Look through the material below and return every line that contains "accept".

Given data ▸

= = = =

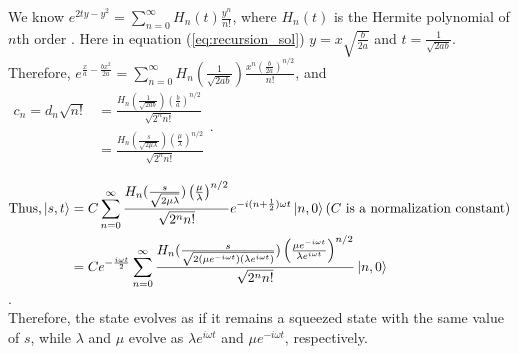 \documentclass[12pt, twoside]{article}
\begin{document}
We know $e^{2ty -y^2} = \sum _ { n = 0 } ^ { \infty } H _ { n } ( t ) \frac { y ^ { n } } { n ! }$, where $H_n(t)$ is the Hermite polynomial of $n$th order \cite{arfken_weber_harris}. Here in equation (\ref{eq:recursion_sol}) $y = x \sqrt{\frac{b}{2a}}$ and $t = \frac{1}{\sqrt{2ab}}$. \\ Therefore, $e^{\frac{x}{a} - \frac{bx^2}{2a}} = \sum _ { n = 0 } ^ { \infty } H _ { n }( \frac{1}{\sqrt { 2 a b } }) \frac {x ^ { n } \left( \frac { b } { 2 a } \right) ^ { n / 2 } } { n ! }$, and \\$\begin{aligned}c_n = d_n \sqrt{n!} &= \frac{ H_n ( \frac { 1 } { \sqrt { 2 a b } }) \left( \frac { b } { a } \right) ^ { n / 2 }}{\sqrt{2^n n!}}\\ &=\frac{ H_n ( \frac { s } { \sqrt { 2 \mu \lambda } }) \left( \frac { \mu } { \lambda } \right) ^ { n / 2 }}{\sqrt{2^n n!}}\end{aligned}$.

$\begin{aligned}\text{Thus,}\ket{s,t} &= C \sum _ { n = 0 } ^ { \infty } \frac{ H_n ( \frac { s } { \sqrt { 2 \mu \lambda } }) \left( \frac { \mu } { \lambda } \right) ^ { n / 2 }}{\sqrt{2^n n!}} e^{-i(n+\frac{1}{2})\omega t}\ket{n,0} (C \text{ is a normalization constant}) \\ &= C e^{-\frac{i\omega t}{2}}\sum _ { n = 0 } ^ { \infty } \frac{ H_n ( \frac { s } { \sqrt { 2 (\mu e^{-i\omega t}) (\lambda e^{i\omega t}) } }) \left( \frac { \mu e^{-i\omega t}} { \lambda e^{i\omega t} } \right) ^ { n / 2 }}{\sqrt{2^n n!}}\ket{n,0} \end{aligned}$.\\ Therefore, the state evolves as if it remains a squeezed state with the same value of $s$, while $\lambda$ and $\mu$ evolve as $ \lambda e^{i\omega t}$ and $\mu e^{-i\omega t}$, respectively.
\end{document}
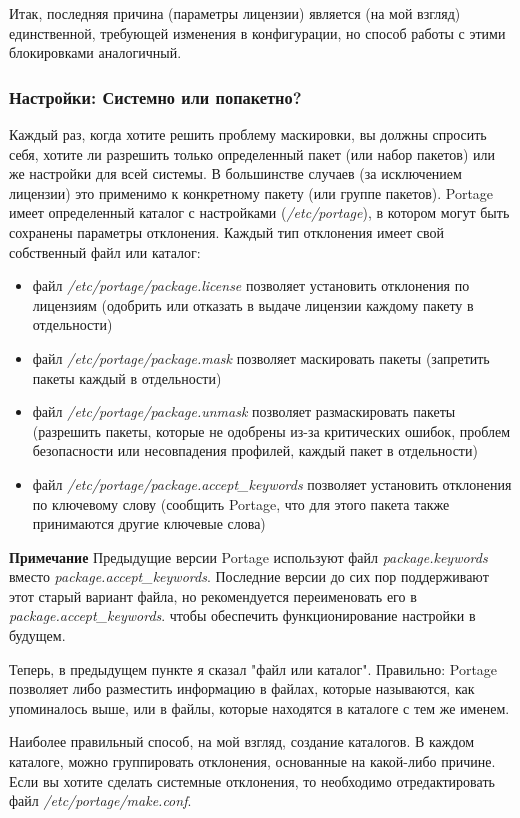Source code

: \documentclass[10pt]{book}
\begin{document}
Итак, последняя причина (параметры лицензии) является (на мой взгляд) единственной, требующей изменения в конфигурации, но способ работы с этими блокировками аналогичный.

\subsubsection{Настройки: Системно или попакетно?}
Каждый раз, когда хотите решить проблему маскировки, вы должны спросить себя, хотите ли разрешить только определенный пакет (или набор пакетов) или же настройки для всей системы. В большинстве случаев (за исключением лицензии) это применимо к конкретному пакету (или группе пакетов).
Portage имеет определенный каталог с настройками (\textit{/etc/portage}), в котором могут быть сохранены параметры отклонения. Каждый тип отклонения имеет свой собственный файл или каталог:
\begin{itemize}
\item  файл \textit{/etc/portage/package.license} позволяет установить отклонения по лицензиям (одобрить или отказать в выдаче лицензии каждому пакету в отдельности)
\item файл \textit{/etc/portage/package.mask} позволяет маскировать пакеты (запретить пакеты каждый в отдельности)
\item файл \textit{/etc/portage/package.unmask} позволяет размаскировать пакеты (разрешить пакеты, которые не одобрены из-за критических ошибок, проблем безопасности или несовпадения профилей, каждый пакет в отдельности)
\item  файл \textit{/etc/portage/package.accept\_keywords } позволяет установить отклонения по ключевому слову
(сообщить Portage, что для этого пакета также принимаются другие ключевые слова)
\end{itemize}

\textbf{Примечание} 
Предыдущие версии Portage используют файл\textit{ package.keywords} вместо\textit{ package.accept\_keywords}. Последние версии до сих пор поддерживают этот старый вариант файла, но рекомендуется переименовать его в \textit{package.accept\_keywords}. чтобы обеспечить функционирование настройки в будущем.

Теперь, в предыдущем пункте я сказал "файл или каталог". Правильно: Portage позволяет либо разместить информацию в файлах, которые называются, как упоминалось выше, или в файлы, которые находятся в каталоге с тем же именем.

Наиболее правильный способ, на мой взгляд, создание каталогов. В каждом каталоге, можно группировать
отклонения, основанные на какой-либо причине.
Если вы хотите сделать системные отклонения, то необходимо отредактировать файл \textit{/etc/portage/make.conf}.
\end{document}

= = = =

Output for this exercise ▸
\item  файл \textit{/etc/portage/package.accept\_keywords } позволяет установить отклонения по ключевому слову
Предыдущие версии Portage используют файл\textit{ package.keywords} вместо\textit{ package.accept\_keywords}. Последние версии до сих пор поддерживают этот старый вариант файла, но рекомендуется переименовать его в \textit{package.accept\_keywords}. чтобы обеспечить функционирование настройки в будущем.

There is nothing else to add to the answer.